The act of writing down my thoughts and ideas is the simplest way to push them out from my brain.
After last year burning out and spending a week without sleeping, I was completely messed up. After my first mania, with unstoppable thoughts and ideas running through my mind, I can now “patent” my own new way of acting in front of a significant amount of work. I have finally understood how to slow down that growing sense of curiosity for new things and have kept my feet off the ground, working on one thing at the time.
It is very difficult to change something you really believe has always belonged to you, a way of acting that has been constructed by yourself for escaping from the routine, from the boredom of doing the same thing again and again.
If I have left things undone and I do not like to restart them; there is another important component of my character that takes advantage of this kind of situations: being responsible. Since I grew up without a father, and with a little brother and a working mother, I have always experienced being responsible for something or someone. I’ve always love writing and used to feel old even at the age of 6.
I am not saving lives in my job, I am a digital manager. I write for work, I develop digital strategies and try to convey them in the best possible ways through various components of the digital platform, such as social media, blogs, communities and so on.
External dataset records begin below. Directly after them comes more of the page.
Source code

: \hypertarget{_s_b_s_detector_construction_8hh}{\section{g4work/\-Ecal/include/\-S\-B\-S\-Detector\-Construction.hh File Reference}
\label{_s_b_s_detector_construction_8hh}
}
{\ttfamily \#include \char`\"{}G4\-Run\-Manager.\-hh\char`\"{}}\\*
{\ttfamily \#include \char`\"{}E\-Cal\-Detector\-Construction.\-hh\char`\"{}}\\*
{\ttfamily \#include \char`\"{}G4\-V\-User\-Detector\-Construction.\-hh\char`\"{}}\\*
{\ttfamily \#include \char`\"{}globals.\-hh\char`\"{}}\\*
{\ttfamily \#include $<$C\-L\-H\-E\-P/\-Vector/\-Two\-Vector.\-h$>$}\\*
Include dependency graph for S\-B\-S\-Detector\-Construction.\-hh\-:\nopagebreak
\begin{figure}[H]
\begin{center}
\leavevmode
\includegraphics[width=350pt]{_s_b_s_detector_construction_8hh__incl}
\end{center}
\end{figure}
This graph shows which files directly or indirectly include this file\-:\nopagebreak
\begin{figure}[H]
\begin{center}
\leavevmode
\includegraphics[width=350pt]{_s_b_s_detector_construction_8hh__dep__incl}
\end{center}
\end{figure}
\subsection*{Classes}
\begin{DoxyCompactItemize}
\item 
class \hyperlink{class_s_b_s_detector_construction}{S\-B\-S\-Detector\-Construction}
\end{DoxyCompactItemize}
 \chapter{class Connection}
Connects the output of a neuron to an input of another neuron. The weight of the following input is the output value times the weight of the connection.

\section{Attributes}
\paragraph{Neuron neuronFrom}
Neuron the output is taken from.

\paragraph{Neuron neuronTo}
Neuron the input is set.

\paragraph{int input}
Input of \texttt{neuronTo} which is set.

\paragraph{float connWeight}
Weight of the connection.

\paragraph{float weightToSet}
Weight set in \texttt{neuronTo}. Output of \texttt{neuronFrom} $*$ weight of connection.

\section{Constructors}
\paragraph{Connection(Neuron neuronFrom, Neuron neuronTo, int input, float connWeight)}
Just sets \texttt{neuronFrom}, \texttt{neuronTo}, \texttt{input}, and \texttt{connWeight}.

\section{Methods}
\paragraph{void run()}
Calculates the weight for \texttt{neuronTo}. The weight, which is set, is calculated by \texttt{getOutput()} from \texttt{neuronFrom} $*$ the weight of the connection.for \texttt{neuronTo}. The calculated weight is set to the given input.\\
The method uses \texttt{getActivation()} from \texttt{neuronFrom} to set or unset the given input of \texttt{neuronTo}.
I take my job very seriously and never miss an email, even if it is past 10 pm or client calls on Saturday afternoon while I am queuing up at the never ending new food truck festival in town. I don’t get mad for this, I take it seriously, but I don’t pretend that I am my job.
As you can see from the cover picture, it is not just a matter of notebooks, it’s also a matter of folder. Like the Thrive folder, I have one for each client, both physical for the printings and one in the cloud archive.
Folders have saved my working life.
Folders are very useful to organize things that matter divided for fields. I do the same with my never ending list of “things to do”. I have one in my cloud and one (maybe two) in my sketchbooks.
Even my TTD lists are divided and labeled as the folders, so I am not distracted by the following line that concern a different project. This division keeps me focused when I am working on the list, doing all the things under a certain topics altogether, avoiding my typical mental jump from one thing to another.
This article is the classical exception that proves the rule.
I have at least five undone articles that I could have restarted when I preferred to start writing this one from zero instead.
It does not mean that you will never read those five undone articles; it just means that I caught a feeling, the feeling I had in the precise moment I was considering which article I should pick in order to end it, and I felt I didn’t want to go on that topics, not in that particular moment, so I thought about this new story.
Writing about yourself, your feelings, is not exactly the same as writing for someone else, with the purpose of a marketing plan or reporting on a special project. You can settle your own rules.
In order to be completely honest you need to be a little bit inspired.
I am an example of how you can change your habit, and for example transform something (writing) that was a job and a weapon, into a form of thriving, doing it for myself when in need to rest, and for the other people in order to tell a story.
The most fascinating thing about writing to thrive is that when I start writing this kind of articles, I do not have any idea of what the final result will be. I just have some thoughts that I am developing while writing. It’s a great exercise that can bring to interesting conclusions, or question marks that should be reconsidered in depth.
This is a completely different kind of writing from the one I do for work. I cannot start this kind of articles by thinking in a bullet-point way, expanding every point into a paragraph.
This is definitely a stream of thoughts; that is why it is so difficult to set on an unfinished article, because it requires a natural flow, not a mechanical report of already known facts and figures.
Even more than writing, which to me is a very natural act, what makes me thrive is thinking while writing, collecting my thoughts under a particular subject, and bringing to myself and to readers, I hope, new insights into discovering how we act and how we should try to react.